-------- Data section

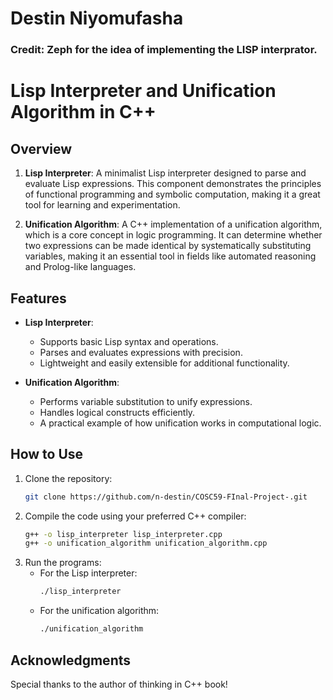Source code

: # Destin Niyomufasha
### Credit: Zeph for the idea of implementing the LISP interprator.

# Lisp Interpreter and Unification Algorithm in C++

## Overview

1. **Lisp Interpreter**: A minimalist Lisp interpreter designed to parse and evaluate Lisp expressions. This component demonstrates the principles of functional programming and symbolic computation, making it a great tool for learning and experimentation.

2. **Unification Algorithm**: A C++ implementation of a unification algorithm, which is a core concept in logic programming. It can determine whether two expressions can be made identical by systematically substituting variables, making it an essential tool in fields like automated reasoning and Prolog-like languages.

## Features

- **Lisp Interpreter**:
  - Supports basic Lisp syntax and operations.
  - Parses and evaluates expressions with precision.
  - Lightweight and easily extensible for additional functionality.

- **Unification Algorithm**:
  - Performs variable substitution to unify expressions.
  - Handles logical constructs efficiently.
  - A practical example of how unification works in computational logic.


## How to Use

1. Clone the repository:
   ```bash
   git clone https://github.com/n-destin/COSC59-FInal-Project-.git
   ```
2. Compile the code using your preferred C++ compiler:
   ```bash
   g++ -o lisp_interpreter lisp_interpreter.cpp
   g++ -o unification_algorithm unification_algorithm.cpp
   ```
3. Run the programs:
   - For the Lisp interpreter:
     ```bash
     ./lisp_interpreter
     ```
   - For the unification algorithm:
     ```bash
     ./unification_algorithm
     ```

## Acknowledgments

Special thanks to the author of thinking in C++ book!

----------------

Write out the listing above in full, word for word, with no pictures.

Source code

: # Destin Niyomufasha
### Credit: Zeph for the idea of implementing the LISP interprator.

# Lisp Interpreter and Unification Algorithm in C++

## Overview

1. **Lisp Interpreter**: A minimalist Lisp interpreter designed to parse and evaluate Lisp expressions. This component demonstrates the principles of functional programming and symbolic computation, making it a great tool for learning and experimentation.

2. **Unification Algorithm**: A C++ implementation of a unification algorithm, which is a core concept in logic programming. It can determine whether two expressions can be made identical by systematically substituting variables, making it an essential tool in fields like automated reasoning and Prolog-like languages.

## Features

- **Lisp Interpreter**:
  - Supports basic Lisp syntax and operations.
  - Parses and evaluates expressions with precision.
  - Lightweight and easily extensible for additional functionality.

- **Unification Algorithm**:
  - Performs variable substitution to unify expressions.
  - Handles logical constructs efficiently.
  - A practical example of how unification works in computational logic.


## How to Use

1. Clone the repository:
   ```bash
   git clone https://github.com/n-destin/COSC59-FInal-Project-.git
   ```
2. Compile the code using your preferred C++ compiler:
   ```bash
   g++ -o lisp_interpreter lisp_interpreter.cpp
   g++ -o unification_algorithm unification_algorithm.cpp
   ```
3. Run the programs:
   - For the Lisp interpreter:
     ```bash
     ./lisp_interpreter
     ```
   - For the unification algorithm:
     ```bash
     ./unification_algorithm
     ```

## Acknowledgments

Special thanks to the author of thinking in C++ book!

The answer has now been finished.